第10話:巨乳と喋る鼠、そしてロジャリ先生の秘密研究所に狙撃弾!
シュー……
ミコの口から威嚇の吐息が漏れる。体は満身創痍だというのに、気絶しているノラとナナを庇うように立ちはだかっていた。
ミコの前に、若い女が現れる。白衣を着た、新型の神乳タイプの巨乳だ。
ポンッ!
神々しい二つの山の間から、白い小鼠が飛び出した。続けて、山の持ち主へ向かってか細い声が聞こえる。「スズカ、早くそのヤモリに注射して」
ミコは抵抗できない。抵抗どころか、痺れた体を動かすことすら難しい。
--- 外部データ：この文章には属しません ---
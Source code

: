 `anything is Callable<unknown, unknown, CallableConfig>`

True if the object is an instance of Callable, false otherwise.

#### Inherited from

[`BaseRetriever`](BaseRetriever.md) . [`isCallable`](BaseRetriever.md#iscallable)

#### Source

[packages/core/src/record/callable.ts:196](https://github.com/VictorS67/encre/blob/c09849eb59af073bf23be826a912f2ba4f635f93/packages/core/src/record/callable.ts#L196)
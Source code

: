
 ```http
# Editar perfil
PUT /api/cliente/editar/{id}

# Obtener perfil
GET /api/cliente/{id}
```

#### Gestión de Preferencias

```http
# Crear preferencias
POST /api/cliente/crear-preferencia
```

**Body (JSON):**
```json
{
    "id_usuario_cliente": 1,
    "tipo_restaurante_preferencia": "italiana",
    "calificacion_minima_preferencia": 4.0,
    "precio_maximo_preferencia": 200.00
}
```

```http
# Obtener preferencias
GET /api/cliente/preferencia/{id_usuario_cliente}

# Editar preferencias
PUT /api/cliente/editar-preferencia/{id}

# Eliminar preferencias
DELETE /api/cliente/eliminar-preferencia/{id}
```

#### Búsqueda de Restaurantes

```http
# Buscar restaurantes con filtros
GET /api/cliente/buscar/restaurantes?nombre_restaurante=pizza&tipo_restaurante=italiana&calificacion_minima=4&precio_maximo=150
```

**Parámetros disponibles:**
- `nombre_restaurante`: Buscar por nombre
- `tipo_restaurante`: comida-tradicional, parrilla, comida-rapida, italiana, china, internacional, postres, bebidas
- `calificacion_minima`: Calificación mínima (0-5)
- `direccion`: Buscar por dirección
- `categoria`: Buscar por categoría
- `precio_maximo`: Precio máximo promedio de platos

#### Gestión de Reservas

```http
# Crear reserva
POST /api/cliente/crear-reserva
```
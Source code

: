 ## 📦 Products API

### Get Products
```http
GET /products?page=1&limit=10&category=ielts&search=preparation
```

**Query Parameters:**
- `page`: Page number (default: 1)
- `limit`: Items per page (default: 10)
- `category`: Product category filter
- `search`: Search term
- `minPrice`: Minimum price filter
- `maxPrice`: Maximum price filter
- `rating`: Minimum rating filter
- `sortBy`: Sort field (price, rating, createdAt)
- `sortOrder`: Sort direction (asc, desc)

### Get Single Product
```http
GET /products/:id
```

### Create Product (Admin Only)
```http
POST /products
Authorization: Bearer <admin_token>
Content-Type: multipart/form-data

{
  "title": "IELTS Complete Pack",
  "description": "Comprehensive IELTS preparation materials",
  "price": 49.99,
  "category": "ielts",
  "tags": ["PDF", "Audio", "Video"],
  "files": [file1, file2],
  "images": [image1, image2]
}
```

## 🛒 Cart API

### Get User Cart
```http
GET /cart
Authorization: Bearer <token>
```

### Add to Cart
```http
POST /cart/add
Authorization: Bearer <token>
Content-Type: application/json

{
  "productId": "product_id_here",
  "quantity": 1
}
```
ミコの目はゆっくりと閉じ、世界は闇に沈んだ。
ブクブクブクッ!冷たい!
「体が沈んでいくみたいだ」ミコはそう呟きながら、ゆっくり目を開けた。
「やっとお目覚めか、ガキ!」厚いガラス製の水槽の外から、白い小鼠が言った。
「あらあら、ヤモリちゃん起きた?」神乳の女が言う。
ミコは研究室の中を見回した。「まずい。俺達、こいつらに実験台にされる気だ」
ドクン!ミコの動きが止まる。実験台の上の小さな写真を見つけたのだ。「ロジャリ先生?」三人が写っている写真。その中にロジャリ先生がいた。
コンコン!神乳の女がミコの回復槽を叩く。
「もしもし、ヤモリちゃん。ヤモリちゃん!」
ミコの目はまだその写真に釘付けで、神乳の呼びかけを無視している。
神乳の女の視線が、ミコの見ている先を追った。「あ、ロジャリ先生」彼女はすぐに実験台からその写真を手に取り、ミコに見せた。
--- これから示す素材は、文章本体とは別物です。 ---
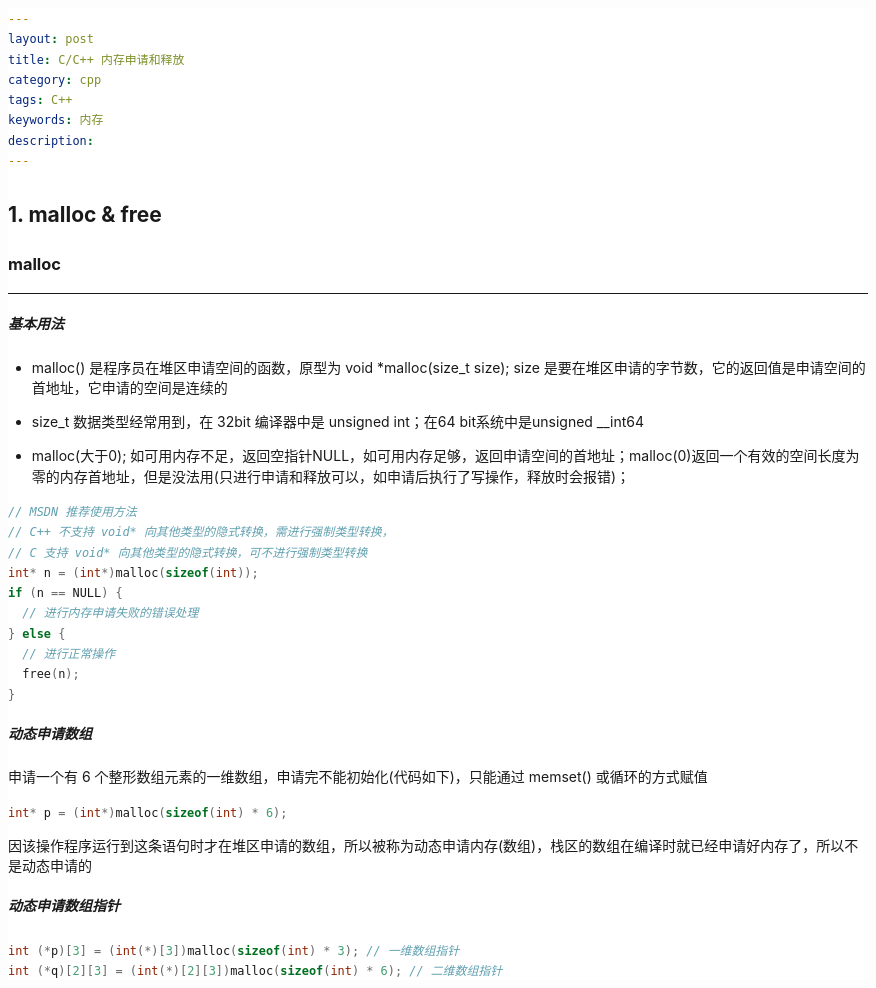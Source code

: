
 ```yaml
---
layout: post
title: C/C++ 内存申请和释放
category: cpp
tags: C++
keywords: 内存
description:
---
```


## 1. malloc & free

### malloc

----

##### 基本用法

- malloc() 是程序员在堆区申请空间的函数，原型为 void *malloc(size_t size); size 是要在堆区申请的字节数，它的返回值是申请空间的首地址，它申请的空间是连续的

- size_t 数据类型经常用到，在 32bit 编译器中是 unsigned int；在64 bit系统中是unsigned __int64

- malloc(大于0); 如可用内存不足，返回空指针NULL，如可用内存足够，返回申请空间的首地址；malloc(0)返回一个有效的空间长度为零的内存首地址，但是没法用(只进行申请和释放可以，如申请后执行了写操作，释放时会报错)；

```cpp
// MSDN 推荐使用方法
// C++ 不支持 void* 向其他类型的隐式转换，需进行强制类型转换，
// C 支持 void* 向其他类型的隐式转换，可不进行强制类型转换
int* n = (int*)malloc(sizeof(int));
if (n == NULL) {
  // 进行内存申请失败的错误处理
} else {
  // 进行正常操作
  free(n);
}
```

##### 动态申请数组

申请一个有 6 个整形数组元素的一维数组，申请完不能初始化(代码如下)，只能通过 memset() 或循环的方式赋值

```cpp
int* p = (int*)malloc(sizeof(int) * 6);
```

因该操作程序运行到这条语句时才在堆区申请的数组，所以被称为动态申请内存(数组)，栈区的数组在编译时就已经申请好内存了，所以不是动态申请的

##### 动态申请数组指针

```cpp
int (*p)[3] = (int(*)[3])malloc(sizeof(int) * 3); // 一维数组指针
int (*q)[2][3] = (int(*)[2][3])malloc(sizeof(int) * 6); // 二维数组指针
```
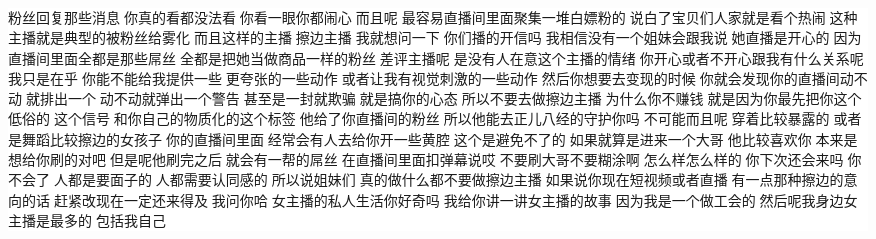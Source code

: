 粉丝回复那些消息
你真的看都没法看
你看一眼你都闹心
而且呢
最容易直播间里面聚集一堆白嫖粉的
说白了宝贝们人家就是看个热闹
这种主播就是典型的被粉丝给雾化
而且这样的主播
擦边主播
我就想问一下
你们播的开信吗
我相信没有一个姐妹会跟我说
她直播是开心的
因为直播间里面全都是那些屌丝
全都是把她当做商品一样的粉丝
差评主播呢
是没有人在意这个主播的情绪
你开心或者不开心跟我有什么关系呢
我只是在乎
你能不能给我提供一些
更夸张的一些动作
或者让我有视觉刺激的一些动作
然后你想要去变现的时候
你就会发现你的直播间动不动
就排出一个
动不动就弹出一个警告
甚至是一封就欺骗
就是搞你的心态
所以不要去做擦边主播
为什么你不赚钱
就是因为你最先把你这个低俗的
这个信号
和你自己的物质化的这个标签
他给了你直播间的粉丝
所以他能去正儿八经的守护你吗
不可能而且呢
穿着比较暴露的
或者是舞蹈比较擦边的女孩子
你的直播间里面
经常会有人去给你开一些黄腔
这个是避免不了的
如果就算是进来一个大哥
他比较喜欢你
本来是想给你刷的对吧
但是呢他刷完之后
就会有一帮的屌丝
在直播间里面扣弹幕说哎
不要刷大哥不要糊涂啊
怎么样怎么样的
你下次还会来吗
你不会了
人都是要面子的
人都需要认同感的
所以说姐妹们
真的做什么都不要做擦边主播
如果说你现在短视频或者直播
有一点那种擦边的意向的话
赶紧改现在一定还来得及
我问你哈
女主播的私人生活你好奇吗
我给你讲一讲女主播的故事
因为我是一个做工会的
然后呢我身边女主播是最多的
包括我自己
「これ、私が大学生の頃に先生の研究助手だった時の写真なの」
「左が私、真ん中がロジャリ先生、右がアキオさん」
ピッ……ミコの回復過程を観察するモニターの表示音が鳴った。
「やった、ヤモリちゃん、もう出られるよ。ちょっと待っててね」神乳の女はミコを回復槽から出した。
優しい手がミコの体を拭いていく。
「チッ」研究室内でパソコン画面に夢中になっていた初老の男が、嫉妬に満ちた舌打ちを漏らす。ミコを睨みつけた。
「ははは、どうしたんだいアキオ?」人語を解する白い小鼠が、皮肉っぽく初老の男――アキオに尋ねた。
「チッ!黙れ、ネズミ」アキオが不機嫌に舌打ちを返す。
ミコは黙り込む。人語を話すネズミがいることに。
神の山の女は、ミコの体を拭き終わると実験台の上に置いた。
「紹介するね。私は山田スズカ。白いネズミはマオゼウ。あそこにいるのが教皇楼アキオさん」スズカがミコに言った。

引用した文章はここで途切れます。